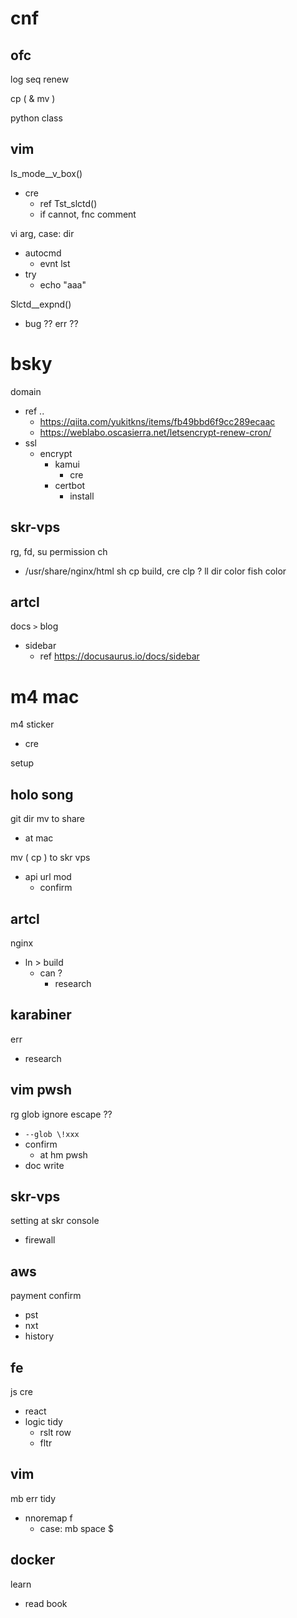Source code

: 
# cnf


## ofc

log seq renew

cp ( & mv )

python class


## vim

Is_mode__v_box()
- cre
  - ref Tst_slctd()
  - if cannot, fnc comment


vi arg, case: dir
- autocmd
  - evnt lst
- try
  - echo "aaa"


Slctd__expnd()
- bug ?? err ??


# bsky

domain
- ref                                              .. 
  - https://qiita.com/yukitkns/items/fb49bbd6f9cc289ecaac
  - https://weblabo.oscasierra.net/letsencrypt-renew-cron/
- ssl
  - encrypt
    - kamui
      - cre
    - certbot
      - install


## skr-vps

rg, fd, 
su permission ch
- /usr/share/nginx/html
sh cp build, cre
clp ?
ll dir color
fish color


## artcl

docs `>` blog 
- sidebar
  - ref https://docusaurus.io/docs/sidebar


# m4 mac

m4 sticker
- cre


setup


## holo song

git dir mv to share
- at mac


mv ( cp ) to skr vps
- api url mod
  - confirm


## artcl

nginx
- ln > build
  - can ?
    - research


## karabiner

err
- research


## vim pwsh

rg glob ignore escape ??
- `--glob \!xxx`
- confirm
  - at hm pwsh
- doc write


## skr-vps

setting at skr console
- firewall


## aws

payment confirm
- pst
- nxt
- history


## fe

js cre
- react
- logic tidy
  - rslt row
  - fltr


## vim

mb err tidy
- nnoremap f
  - case: mb space $


## docker

learn
- read book



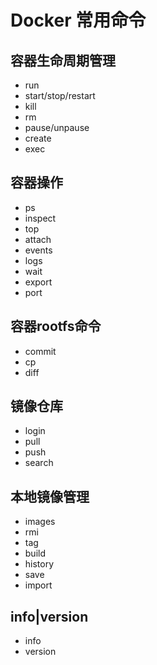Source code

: # Docker 常用命令

## 容器生命周期管理
- run
- start/stop/restart
- kill
- rm
- pause/unpause
- create
- exec
## 容器操作
- ps
- inspect
- top
- attach
- events
- logs
- wait
- export
- port
## 容器rootfs命令
- commit
- cp
- diff
## 镜像仓库
- login
- pull
- push
- search
## 本地镜像管理
- images
- rmi
- tag
- build
- history
- save
- import
## info|version
- info
- version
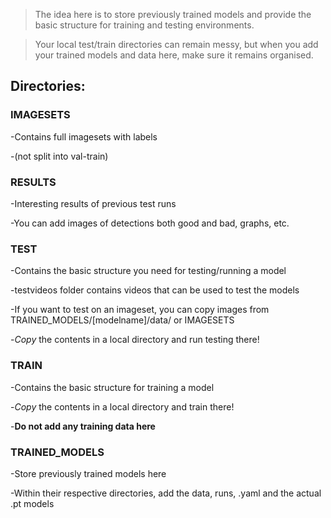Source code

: >The idea here is to store previously trained models and provide the basic structure for training and testing environments.

>Your local test/train directories can remain messy, but when you add your trained models and data here, make sure it remains organised.


## Directories:


### IMAGESETS

  -Contains full imagesets with labels
  
  -(not split into val-train)



### RESULTS

  -Interesting results of previous test runs
  
  -You can add images of detections both good and bad, graphs, etc.



### TEST

  -Contains the basic structure you need for testing/running a model

  -testvideos folder contains videos that can be used to test the models

  -If you want to test on an imageset, you can copy images from TRAINED_MODELS/[modelname]/data/ or IMAGESETS
  
  -*Copy* the contents in a local directory and run testing there!



### TRAIN

  -Contains the basic structure for training a model
  
  -*Copy* the contents in a local directory and train there!
  
  -**Do not add any training data here**



### TRAINED_MODELS

  -Store previously trained models here
  
  -Within their respective directories, add the data, runs, .yaml and the actual .pt models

+---+

▶ _Prompt_
Search each line of the data above for "renew", and copy the lines where it occurs.

▶ _Answer to this problem_
log seq renew
  - https://weblabo.oscasierra.net/letsencrypt-renew-cron/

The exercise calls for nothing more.